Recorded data
◇ ◇ ◇ ◇ ◇ ◇ ◇

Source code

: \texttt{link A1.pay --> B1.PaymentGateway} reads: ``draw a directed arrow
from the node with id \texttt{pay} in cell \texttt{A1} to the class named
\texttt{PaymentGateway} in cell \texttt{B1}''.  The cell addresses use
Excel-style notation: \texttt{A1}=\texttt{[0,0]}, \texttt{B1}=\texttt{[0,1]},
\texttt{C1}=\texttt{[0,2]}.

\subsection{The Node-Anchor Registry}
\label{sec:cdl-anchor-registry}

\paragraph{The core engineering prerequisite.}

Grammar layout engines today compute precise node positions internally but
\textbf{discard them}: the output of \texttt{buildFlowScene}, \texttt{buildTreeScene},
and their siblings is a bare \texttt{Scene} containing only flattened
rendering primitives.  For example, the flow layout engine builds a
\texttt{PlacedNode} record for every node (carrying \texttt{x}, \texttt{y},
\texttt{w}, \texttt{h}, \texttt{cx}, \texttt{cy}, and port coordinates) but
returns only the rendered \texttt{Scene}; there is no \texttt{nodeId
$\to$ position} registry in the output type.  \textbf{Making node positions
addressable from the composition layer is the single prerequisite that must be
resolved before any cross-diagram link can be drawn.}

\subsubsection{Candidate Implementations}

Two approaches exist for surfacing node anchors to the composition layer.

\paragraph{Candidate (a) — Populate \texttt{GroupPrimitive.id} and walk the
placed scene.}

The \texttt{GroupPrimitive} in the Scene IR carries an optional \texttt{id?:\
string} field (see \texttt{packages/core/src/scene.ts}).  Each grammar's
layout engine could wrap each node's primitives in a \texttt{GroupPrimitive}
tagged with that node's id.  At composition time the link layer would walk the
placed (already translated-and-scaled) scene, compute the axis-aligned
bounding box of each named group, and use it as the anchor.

◇ ◇ ◇ ◇ ◇ ◇ ◇

**Try it**
In the data above, find each line that has the word "walk" and copy it out.

**Finished exercise**
\paragraph{Candidate (a) — Populate \texttt{GroupPrimitive.id} and walk the
tagged with that node's id.  At composition time the link layer would walk the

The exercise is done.